#### Task instructions
When you reach the line containing "- **Weekly or" in the entries below, start writing out each line exactly, and stop after the line containing "- **Short Daily".

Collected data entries
%%
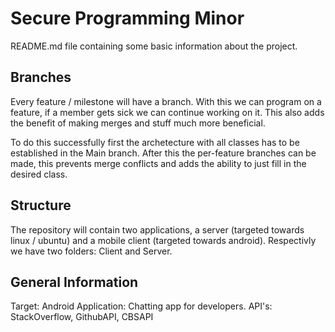 # Secure Programming Minor
README.md file containing some basic information about the project.

## Branches
Every feature / milestone will have a branch. With this we can program on a feature, if a member gets sick we can continue working on it.
This also adds the benefit of making merges and stuff much more beneficial.

To do this successfully first the archetecture with all classes has to be established in the Main branch. After this the per-feature branches can be made, this prevents merge conflicts and adds the ability to just fill in the desired class.

## Structure
The repository will contain two applications, a server (targeted towards linux / ubuntu) and a mobile client (targeted towards android).
Respectivly we have two folders: Client and Server.

## General Information
Target: Android
Application: Chatting app for developers.
API's: StackOverflow, GithubAPI, CBSAPI

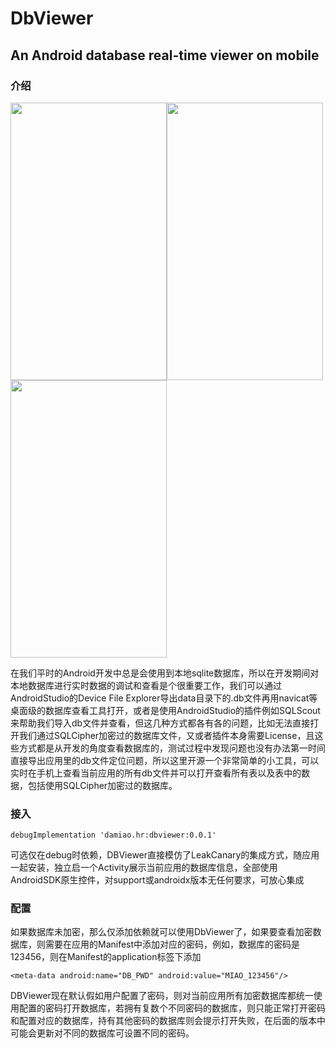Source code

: # DbViewer
## An Android database real-time viewer on mobile

### 介绍
<img src="https://s1.ax1x.com/2020/04/17/JEcrVO.jpg" width = "250" height = "444"/><img src="https://s1.ax1x.com/2020/04/17/JEcsaD.md.jpg" width = "250" height = "444"/><img src="https://s1.ax1x.com/2020/04/17/JEcyIe.jpg" width = "250" height = "444"/>

在我们平时的Android开发中总是会使用到本地sqlite数据库，所以在开发期间对本地数据库进行实时数据的调试和查看是个很重要工作，我们可以通过AndroidStudio的Device File Explorer导出data目录下的.db文件再用navicat等桌面级的数据库查看工具打开，或者是使用AndroidStudio的插件例如SQLScout来帮助我们导入db文件并查看，但这几种方式都各有各的问题，比如无法直接打开我们通过SQLCipher加密过的数据库文件，又或者插件本身需要License，且这些方式都是从开发的角度查看数据库的，测试过程中发现问题也没有办法第一时间直接导出应用里的db文件定位问题，所以这里开源一个非常简单的小工具，可以实时在手机上查看当前应用的所有db文件并可以打开查看所有表以及表中的数据，包括使用SQLCipher加密过的数据库。

### 接入

`debugImplementation 'damiao.hr:dbviewer:0.0.1'`

可选仅在debug时依赖，DBViewer直接模仿了LeakCanary的集成方式，随应用一起安装，独立启一个Activity展示当前应用的数据库信息，全部使用AndroidSDK原生控件，对support或androidx版本无任何要求，可放心集成

### 配置

如果数据库未加密，那么仅添加依赖就可以使用DbViewer了，如果要查看加密数据库，则需要在应用的Manifest中添加对应的密码，例如，数据库的密码是123456，则在Manifest的application标签下添加

`<meta-data android:name="DB_PWD" android:value="MIAO_123456"/>`

DBViewer现在默认假如用户配置了密码，则对当前应用所有加密数据库都统一使用配置的密码打开数据库，若拥有复数个不同密码的数据库，则只能正常打开密码和配置对应的数据库，持有其他密码的数据库则会提示打开失败，在后面的版本中可能会更新对不同的数据库可设置不同的密码。
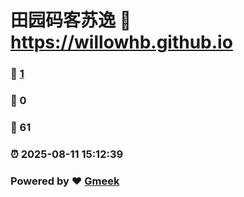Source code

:# 田园码客苏逸 :link: https://willowhb.github.io 
### :page_facing_up: [1](https://willowhb.github.io/tag.html) 
### :speech_balloon: 0 
### :hibiscus: 61 
### :alarm_clock: 2025-08-11 15:12:39 
### Powered by :heart: [Gmeek](https://github.com/Meekdai/Gmeek)
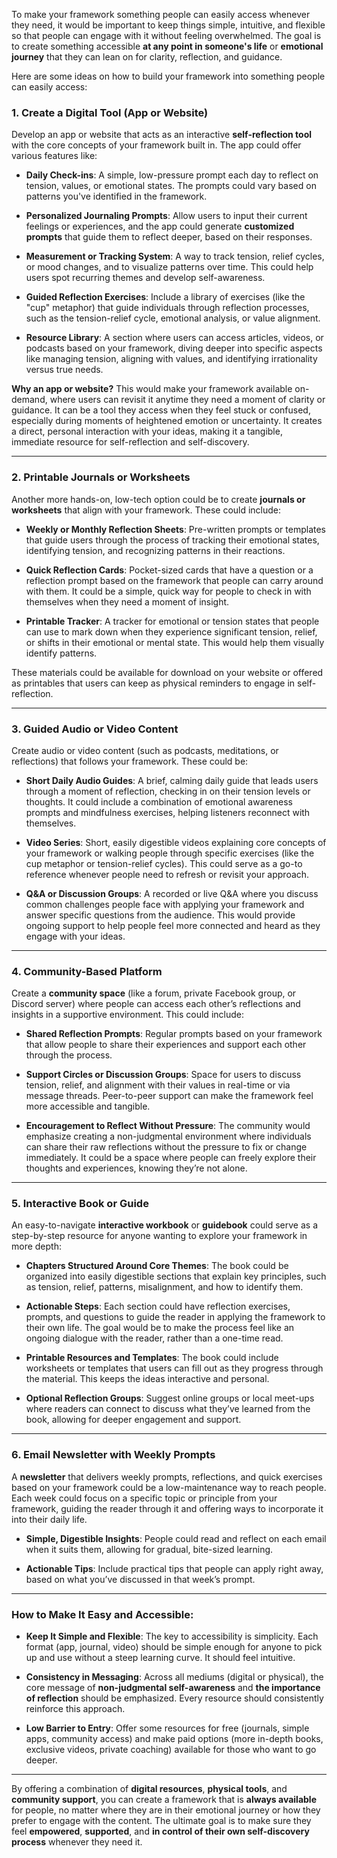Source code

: To make your framework something people can easily access whenever they need, it would be important to keep things simple, intuitive, and flexible so that people can engage with it without feeling overwhelmed. The goal is to create something accessible **at any point in someone's life** or **emotional journey** that they can lean on for clarity, reflection, and guidance.

Here are some ideas on how to build your framework into something people can easily access:

### 1. **Create a Digital Tool (App or Website)**

Develop an app or website that acts as an interactive **self-reflection tool** with the core concepts of your framework built in. The app could offer various features like:

- **Daily Check-ins**: A simple, low-pressure prompt each day to reflect on tension, values, or emotional states. The prompts could vary based on patterns you've identified in the framework.
    
- **Personalized Journaling Prompts**: Allow users to input their current feelings or experiences, and the app could generate **customized prompts** that guide them to reflect deeper, based on their responses.
    
- **Measurement or Tracking System**: A way to track tension, relief cycles, or mood changes, and to visualize patterns over time. This could help users spot recurring themes and develop self-awareness.
    
- **Guided Reflection Exercises**: Include a library of exercises (like the "cup" metaphor) that guide individuals through reflection processes, such as the tension-relief cycle, emotional analysis, or value alignment.
    
- **Resource Library**: A section where users can access articles, videos, or podcasts based on your framework, diving deeper into specific aspects like managing tension, aligning with values, and identifying irrationality versus true needs.
    

**Why an app or website?** This would make your framework available on-demand, where users can revisit it anytime they need a moment of clarity or guidance. It can be a tool they access when they feel stuck or confused, especially during moments of heightened emotion or uncertainty. It creates a direct, personal interaction with your ideas, making it a tangible, immediate resource for self-reflection and self-discovery.

---

### 2. **Printable Journals or Worksheets**

Another more hands-on, low-tech option could be to create **journals or worksheets** that align with your framework. These could include:

- **Weekly or Monthly Reflection Sheets**: Pre-written prompts or templates that guide users through the process of tracking their emotional states, identifying tension, and recognizing patterns in their reactions.
    
- **Quick Reflection Cards**: Pocket-sized cards that have a question or a reflection prompt based on the framework that people can carry around with them. It could be a simple, quick way for people to check in with themselves when they need a moment of insight.
    
- **Printable Tracker**: A tracker for emotional or tension states that people can use to mark down when they experience significant tension, relief, or shifts in their emotional or mental state. This would help them visually identify patterns.
    

These materials could be available for download on your website or offered as printables that users can keep as physical reminders to engage in self-reflection.

---

### 3. **Guided Audio or Video Content**

Create audio or video content (such as podcasts, meditations, or reflections) that follows your framework. These could be:

- **Short Daily Audio Guides**: A brief, calming daily guide that leads users through a moment of reflection, checking in on their tension levels or thoughts. It could include a combination of emotional awareness prompts and mindfulness exercises, helping listeners reconnect with themselves.
    
- **Video Series**: Short, easily digestible videos explaining core concepts of your framework or walking people through specific exercises (like the cup metaphor or tension-relief cycles). This could serve as a go-to reference whenever people need to refresh or revisit your approach.
    
- **Q&A or Discussion Groups**: A recorded or live Q&A where you discuss common challenges people face with applying your framework and answer specific questions from the audience. This would provide ongoing support to help people feel more connected and heard as they engage with your ideas.
    

---

### 4. **Community-Based Platform**

Create a **community space** (like a forum, private Facebook group, or Discord server) where people can access each other’s reflections and insights in a supportive environment. This could include:

- **Shared Reflection Prompts**: Regular prompts based on your framework that allow people to share their experiences and support each other through the process.
    
- **Support Circles or Discussion Groups**: Space for users to discuss tension, relief, and alignment with their values in real-time or via message threads. Peer-to-peer support can make the framework feel more accessible and tangible.
    
- **Encouragement to Reflect Without Pressure**: The community would emphasize creating a non-judgmental environment where individuals can share their raw reflections without the pressure to fix or change immediately. It could be a space where people can freely explore their thoughts and experiences, knowing they’re not alone.
    

---

### 5. **Interactive Book or Guide**

An easy-to-navigate **interactive workbook** or **guidebook** could serve as a step-by-step resource for anyone wanting to explore your framework in more depth:

- **Chapters Structured Around Core Themes**: The book could be organized into easily digestible sections that explain key principles, such as tension, relief, patterns, misalignment, and how to identify them.
    
- **Actionable Steps**: Each section could have reflection exercises, prompts, and questions to guide the reader in applying the framework to their own life. The goal would be to make the process feel like an ongoing dialogue with the reader, rather than a one-time read.
    
- **Printable Resources and Templates**: The book could include worksheets or templates that users can fill out as they progress through the material. This keeps the ideas interactive and personal.
    
- **Optional Reflection Groups**: Suggest online groups or local meet-ups where readers can connect to discuss what they’ve learned from the book, allowing for deeper engagement and support.
    

---

### 6. **Email Newsletter with Weekly Prompts**

A **newsletter** that delivers weekly prompts, reflections, and quick exercises based on your framework could be a low-maintenance way to reach people. Each week could focus on a specific topic or principle from your framework, guiding the reader through it and offering ways to incorporate it into their daily life.

- **Simple, Digestible Insights**: People could read and reflect on each email when it suits them, allowing for gradual, bite-sized learning.
    
- **Actionable Tips**: Include practical tips that people can apply right away, based on what you’ve discussed in that week’s prompt.
    

---

### How to Make It Easy and Accessible:

- **Keep It Simple and Flexible**: The key to accessibility is simplicity. Each format (app, journal, video) should be simple enough for anyone to pick up and use without a steep learning curve. It should feel intuitive.
    
- **Consistency in Messaging**: Across all mediums (digital or physical), the core message of **non-judgmental self-awareness** and **the importance of reflection** should be emphasized. Every resource should consistently reinforce this approach.
    
- **Low Barrier to Entry**: Offer some resources for free (journals, simple apps, community access) and make paid options (more in-depth books, exclusive videos, private coaching) available for those who want to go deeper.
    

---

By offering a combination of **digital resources**, **physical tools**, and **community support**, you can create a framework that is **always available** for people, no matter where they are in their emotional journey or how they prefer to engage with the content. The ultimate goal is to make sure they feel **empowered**, **supported**, and **in control of their own self-discovery process** whenever they need it.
%%
#### Output of the exercise
- **Weekly or Monthly Reflection Sheets**: Pre-written prompts or templates that guide users through the process of tracking their emotional states, identifying tension, and recognizing patterns in their reactions.
    
- **Quick Reflection Cards**: Pocket-sized cards that have a question or a reflection prompt based on the framework that people can carry around with them. It could be a simple, quick way for people to check in with themselves when they need a moment of insight.
    
- **Printable Tracker**: A tracker for emotional or tension states that people can use to mark down when they experience significant tension, relief, or shifts in their emotional or mental state. This would help them visually identify patterns.
    

These materials could be available for download on your website or offered as printables that users can keep as physical reminders to engage in self-reflection.

---

### 3. **Guided Audio or Video Content**

Create audio or video content (such as podcasts, meditations, or reflections) that follows your framework. These could be:

- **Short Daily Audio Guides**: A brief, calming daily guide that leads users through a moment of reflection, checking in on their tension levels or thoughts. It could include a combination of emotional awareness prompts and mindfulness exercises, helping listeners reconnect with themselves.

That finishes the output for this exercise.